Re: [PATCH v3] af_packet: Handle outgoing VLAN packets without hardware offloading
From: Willem de Bruijn
Date: Mon May 27 2024 - 11:05:47 EST
Include target: net vs net-next
[PATCH net v3]
Chengen Du wrote:
> The issue initially stems from libpcap [1]. In the outbound packet path,
> if hardware VLAN offloading is unavailable, the VLAN tag is inserted into
> the payload but then cleared from the sk_buff struct. Consequently, this
> can lead to a false negative when checking for the presence of a VLAN tag,
> causing the packet sniffing outcome to lack VLAN tag information (i.e.,
> TCI-TPID). As a result, the packet capturing tool may be unable to parse
> packets as expected.
>
> The TCI-TPID is missing because the prb_fill_vlan_info() function does not
> modify the tp_vlan_tci/tp_vlan_tpid values, as the information is in the
> payload and not in the sk_buff struct. The skb_vlan_tag_present() function
> only checks vlan_all in the sk_buff struct. In cooked mode, the L2 header
> is stripped, preventing the packet capturing tool from determining the
> correct TCI-TPID value. Additionally, the protocol in SLL is incorrect,
> which means the packet capturing tool cannot parse the L3 header correctly.
>
This does not add much context over v1 of the patch. But at least a
pointer to context.
> [1] https://github.com/the-tcpdump-group/libpcap/issues/1105
Prefer Link: $URL
Please also add a Link to the conversation on patch 1:
Link: https://lore.kernel.org/netdev/20240520070348.26725-1-chengen.du@xxxxxxxxxxxxx/T/#u
> Fixes: f6fb8f100b80 ("af-packet: TPACKET_V3 flexible buffer implementation.")
The referenced commit only introduces v3. The code changes to
tpacket_rcv and packet_recvmsg indicate that this goes back further.
Let's say to the introduction of explicitly passing VLAN information:
Fixes: 393e52e33c6c ("packet: deliver VLAN TCI to userspace")
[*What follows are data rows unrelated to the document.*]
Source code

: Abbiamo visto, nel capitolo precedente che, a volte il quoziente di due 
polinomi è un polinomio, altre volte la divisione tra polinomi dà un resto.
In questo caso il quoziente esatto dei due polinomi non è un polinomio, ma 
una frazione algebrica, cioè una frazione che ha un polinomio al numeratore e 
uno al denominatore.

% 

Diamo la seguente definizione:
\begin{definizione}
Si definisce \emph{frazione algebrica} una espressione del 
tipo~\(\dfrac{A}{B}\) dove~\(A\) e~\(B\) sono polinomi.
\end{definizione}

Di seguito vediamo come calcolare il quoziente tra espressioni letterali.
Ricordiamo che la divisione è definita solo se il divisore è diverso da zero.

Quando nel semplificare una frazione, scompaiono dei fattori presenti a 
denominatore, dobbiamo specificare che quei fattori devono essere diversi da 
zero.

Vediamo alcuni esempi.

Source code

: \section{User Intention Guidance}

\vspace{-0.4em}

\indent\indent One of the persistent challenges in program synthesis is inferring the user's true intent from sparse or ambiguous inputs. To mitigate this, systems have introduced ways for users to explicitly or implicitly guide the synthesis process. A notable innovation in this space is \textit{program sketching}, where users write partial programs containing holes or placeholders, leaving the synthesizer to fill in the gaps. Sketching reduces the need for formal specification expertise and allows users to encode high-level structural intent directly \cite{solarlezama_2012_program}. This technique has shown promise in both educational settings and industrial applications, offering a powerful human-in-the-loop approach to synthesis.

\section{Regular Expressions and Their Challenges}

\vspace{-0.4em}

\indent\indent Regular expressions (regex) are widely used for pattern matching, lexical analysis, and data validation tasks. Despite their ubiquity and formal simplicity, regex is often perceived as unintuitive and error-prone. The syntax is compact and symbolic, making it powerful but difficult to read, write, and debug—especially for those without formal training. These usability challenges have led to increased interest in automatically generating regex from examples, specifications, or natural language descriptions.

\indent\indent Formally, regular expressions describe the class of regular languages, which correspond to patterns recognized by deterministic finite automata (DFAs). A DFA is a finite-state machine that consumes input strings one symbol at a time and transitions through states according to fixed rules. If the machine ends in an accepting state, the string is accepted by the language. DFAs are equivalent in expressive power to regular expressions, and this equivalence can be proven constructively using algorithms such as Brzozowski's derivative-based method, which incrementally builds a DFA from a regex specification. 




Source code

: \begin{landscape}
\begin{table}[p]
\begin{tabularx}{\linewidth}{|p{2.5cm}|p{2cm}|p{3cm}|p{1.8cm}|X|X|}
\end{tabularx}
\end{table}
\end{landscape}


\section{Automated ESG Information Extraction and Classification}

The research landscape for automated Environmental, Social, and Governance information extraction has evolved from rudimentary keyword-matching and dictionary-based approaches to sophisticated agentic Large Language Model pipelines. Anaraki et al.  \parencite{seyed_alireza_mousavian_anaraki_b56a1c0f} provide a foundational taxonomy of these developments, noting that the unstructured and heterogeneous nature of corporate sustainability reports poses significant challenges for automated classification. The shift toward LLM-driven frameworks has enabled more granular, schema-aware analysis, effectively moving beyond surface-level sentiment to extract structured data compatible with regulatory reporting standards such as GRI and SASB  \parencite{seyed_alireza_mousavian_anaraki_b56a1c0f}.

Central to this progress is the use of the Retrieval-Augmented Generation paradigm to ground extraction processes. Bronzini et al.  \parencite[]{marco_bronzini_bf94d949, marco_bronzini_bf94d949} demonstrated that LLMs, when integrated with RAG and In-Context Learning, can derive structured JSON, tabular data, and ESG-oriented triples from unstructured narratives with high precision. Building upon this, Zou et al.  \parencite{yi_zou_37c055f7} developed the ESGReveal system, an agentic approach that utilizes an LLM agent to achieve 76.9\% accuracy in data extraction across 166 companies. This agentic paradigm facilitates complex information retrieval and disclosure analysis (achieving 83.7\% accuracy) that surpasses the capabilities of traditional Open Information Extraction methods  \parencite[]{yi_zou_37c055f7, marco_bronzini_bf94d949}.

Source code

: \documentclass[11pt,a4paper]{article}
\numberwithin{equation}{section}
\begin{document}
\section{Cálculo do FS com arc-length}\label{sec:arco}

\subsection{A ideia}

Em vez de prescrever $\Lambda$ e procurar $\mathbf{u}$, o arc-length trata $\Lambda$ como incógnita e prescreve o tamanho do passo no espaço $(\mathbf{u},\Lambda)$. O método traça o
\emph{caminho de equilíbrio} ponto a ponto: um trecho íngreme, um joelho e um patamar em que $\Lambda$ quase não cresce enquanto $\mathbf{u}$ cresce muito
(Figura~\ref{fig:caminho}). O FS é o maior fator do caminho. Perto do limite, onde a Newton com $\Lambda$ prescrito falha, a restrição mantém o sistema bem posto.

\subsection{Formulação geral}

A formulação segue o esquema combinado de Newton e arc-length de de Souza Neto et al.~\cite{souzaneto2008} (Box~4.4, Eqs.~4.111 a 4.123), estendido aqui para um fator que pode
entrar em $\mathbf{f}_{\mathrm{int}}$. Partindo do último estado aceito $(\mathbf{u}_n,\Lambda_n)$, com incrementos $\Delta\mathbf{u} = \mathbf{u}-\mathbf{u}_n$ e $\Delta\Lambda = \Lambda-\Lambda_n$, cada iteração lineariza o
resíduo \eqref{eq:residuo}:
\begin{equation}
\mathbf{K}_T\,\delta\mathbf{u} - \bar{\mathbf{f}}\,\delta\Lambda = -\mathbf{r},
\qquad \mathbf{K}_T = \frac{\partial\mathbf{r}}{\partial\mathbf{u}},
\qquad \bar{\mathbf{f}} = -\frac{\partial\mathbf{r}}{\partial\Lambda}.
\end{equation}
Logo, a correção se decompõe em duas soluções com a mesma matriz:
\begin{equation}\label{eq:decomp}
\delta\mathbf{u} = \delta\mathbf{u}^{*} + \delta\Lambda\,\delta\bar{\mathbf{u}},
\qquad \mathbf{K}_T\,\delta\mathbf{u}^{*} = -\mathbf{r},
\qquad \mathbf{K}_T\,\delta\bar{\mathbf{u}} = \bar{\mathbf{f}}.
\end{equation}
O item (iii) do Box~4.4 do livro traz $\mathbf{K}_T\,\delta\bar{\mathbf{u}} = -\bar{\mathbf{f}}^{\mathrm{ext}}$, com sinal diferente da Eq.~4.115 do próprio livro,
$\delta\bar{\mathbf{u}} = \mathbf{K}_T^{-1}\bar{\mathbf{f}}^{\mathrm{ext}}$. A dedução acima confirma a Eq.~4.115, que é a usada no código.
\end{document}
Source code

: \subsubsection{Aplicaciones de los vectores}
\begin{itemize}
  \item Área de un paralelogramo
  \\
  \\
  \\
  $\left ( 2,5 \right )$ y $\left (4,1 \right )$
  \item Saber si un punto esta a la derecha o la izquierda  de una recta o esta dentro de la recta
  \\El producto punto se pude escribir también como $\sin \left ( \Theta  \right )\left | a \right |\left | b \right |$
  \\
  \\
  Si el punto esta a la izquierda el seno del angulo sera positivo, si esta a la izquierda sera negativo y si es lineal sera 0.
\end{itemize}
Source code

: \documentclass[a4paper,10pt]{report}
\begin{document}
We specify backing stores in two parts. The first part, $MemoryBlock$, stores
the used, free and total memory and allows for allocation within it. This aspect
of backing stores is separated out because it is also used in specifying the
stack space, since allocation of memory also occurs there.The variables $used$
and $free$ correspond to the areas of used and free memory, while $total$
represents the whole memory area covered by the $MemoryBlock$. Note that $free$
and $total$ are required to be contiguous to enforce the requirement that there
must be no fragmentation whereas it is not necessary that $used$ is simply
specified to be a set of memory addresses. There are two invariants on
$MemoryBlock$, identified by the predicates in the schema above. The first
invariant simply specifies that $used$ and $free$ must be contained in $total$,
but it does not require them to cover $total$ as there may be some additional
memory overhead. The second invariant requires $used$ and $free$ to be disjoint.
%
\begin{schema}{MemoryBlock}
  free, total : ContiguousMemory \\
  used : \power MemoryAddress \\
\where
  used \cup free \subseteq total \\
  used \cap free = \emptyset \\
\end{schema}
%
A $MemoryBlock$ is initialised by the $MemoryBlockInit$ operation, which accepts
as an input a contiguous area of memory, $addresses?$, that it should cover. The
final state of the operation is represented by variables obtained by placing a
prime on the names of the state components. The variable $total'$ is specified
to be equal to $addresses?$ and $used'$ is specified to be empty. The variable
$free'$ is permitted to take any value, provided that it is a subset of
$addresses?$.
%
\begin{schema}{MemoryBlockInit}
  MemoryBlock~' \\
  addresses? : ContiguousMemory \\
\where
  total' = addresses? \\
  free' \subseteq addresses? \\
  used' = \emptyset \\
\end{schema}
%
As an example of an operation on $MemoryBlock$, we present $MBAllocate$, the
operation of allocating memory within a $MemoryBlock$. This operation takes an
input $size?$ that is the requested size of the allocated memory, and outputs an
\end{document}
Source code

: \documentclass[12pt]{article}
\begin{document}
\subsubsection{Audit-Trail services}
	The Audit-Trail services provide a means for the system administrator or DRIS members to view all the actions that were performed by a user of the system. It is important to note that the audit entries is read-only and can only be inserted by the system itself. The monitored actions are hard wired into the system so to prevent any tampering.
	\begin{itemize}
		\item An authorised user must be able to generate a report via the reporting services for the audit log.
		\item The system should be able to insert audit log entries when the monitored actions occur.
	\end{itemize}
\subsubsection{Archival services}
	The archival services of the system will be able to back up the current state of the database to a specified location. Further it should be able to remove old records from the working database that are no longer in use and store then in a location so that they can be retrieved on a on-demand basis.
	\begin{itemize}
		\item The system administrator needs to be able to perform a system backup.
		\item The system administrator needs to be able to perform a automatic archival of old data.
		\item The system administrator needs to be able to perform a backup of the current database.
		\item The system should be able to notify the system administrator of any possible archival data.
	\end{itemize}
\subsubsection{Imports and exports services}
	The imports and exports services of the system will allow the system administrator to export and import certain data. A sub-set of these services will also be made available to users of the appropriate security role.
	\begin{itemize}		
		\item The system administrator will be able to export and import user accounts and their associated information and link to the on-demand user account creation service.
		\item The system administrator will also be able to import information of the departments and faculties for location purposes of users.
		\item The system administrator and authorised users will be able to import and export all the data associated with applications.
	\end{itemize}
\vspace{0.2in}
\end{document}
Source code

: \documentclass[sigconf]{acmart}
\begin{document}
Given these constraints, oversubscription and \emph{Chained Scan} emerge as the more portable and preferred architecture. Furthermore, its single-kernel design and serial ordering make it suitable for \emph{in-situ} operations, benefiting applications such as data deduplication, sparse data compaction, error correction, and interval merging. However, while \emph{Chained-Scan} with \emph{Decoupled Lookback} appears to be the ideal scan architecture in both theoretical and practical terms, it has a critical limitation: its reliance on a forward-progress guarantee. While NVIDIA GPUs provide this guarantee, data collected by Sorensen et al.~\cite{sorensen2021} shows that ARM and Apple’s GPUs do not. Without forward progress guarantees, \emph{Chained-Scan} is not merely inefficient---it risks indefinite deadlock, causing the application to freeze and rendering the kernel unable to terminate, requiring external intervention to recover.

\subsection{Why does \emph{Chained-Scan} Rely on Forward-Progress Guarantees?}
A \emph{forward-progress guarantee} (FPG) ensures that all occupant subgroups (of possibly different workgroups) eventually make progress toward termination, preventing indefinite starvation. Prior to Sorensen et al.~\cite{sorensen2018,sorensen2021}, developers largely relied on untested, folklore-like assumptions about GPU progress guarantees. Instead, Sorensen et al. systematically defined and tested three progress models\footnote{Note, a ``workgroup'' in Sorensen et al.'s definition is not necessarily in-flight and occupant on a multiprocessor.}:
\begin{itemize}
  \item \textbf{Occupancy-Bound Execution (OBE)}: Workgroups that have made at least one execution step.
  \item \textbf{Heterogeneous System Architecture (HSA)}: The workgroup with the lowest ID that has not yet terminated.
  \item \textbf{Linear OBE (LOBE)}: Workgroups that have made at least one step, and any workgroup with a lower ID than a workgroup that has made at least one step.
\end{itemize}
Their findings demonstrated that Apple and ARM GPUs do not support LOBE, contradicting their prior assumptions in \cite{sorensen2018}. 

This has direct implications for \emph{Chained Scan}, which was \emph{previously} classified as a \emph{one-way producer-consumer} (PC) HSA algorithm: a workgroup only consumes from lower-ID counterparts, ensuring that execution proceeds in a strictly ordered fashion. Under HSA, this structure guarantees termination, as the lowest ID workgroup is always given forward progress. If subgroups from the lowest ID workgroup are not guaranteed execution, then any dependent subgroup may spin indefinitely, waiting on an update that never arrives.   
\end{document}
> Cc: stable@xxxxxxxxxxxxxxx
> Signed-off-by: Chengen Du <chengen.du@xxxxxxxxxxxxx>
> ---
> net/packet/af_packet.c | 18 ++++++++++++++++--
> 1 file changed, 16 insertions(+), 2 deletions(-)
>
> diff --git a/net/packet/af_packet.c b/net/packet/af_packet.c
> index ea3ebc160e25..82b36e90d73b 100644
> --- a/net/packet/af_packet.c
> +++ b/net/packet/af_packet.c
> @@ -1011,6 +1011,10 @@ static void prb_fill_vlan_info(struct tpacket_kbdq_core *pkc,
> ppd->hv1.tp_vlan_tci = skb_vlan_tag_get(pkc->skb);
> ppd->hv1.tp_vlan_tpid = ntohs(pkc->skb->vlan_proto);
> ppd->tp_status = TP_STATUS_VLAN_VALID | TP_STATUS_VLAN_TPID_VALID;
> + } else if (eth_type_vlan(pkc->skb->protocol)) {
> + ppd->hv1.tp_vlan_tci = ntohs(vlan_eth_hdr(pkc->skb)->h_vlan_TCI);
Careful about packet length. A malicious packet can be inserted that
is an Ethernet header with zero payload, but ETH_P_8021Q as h_proto.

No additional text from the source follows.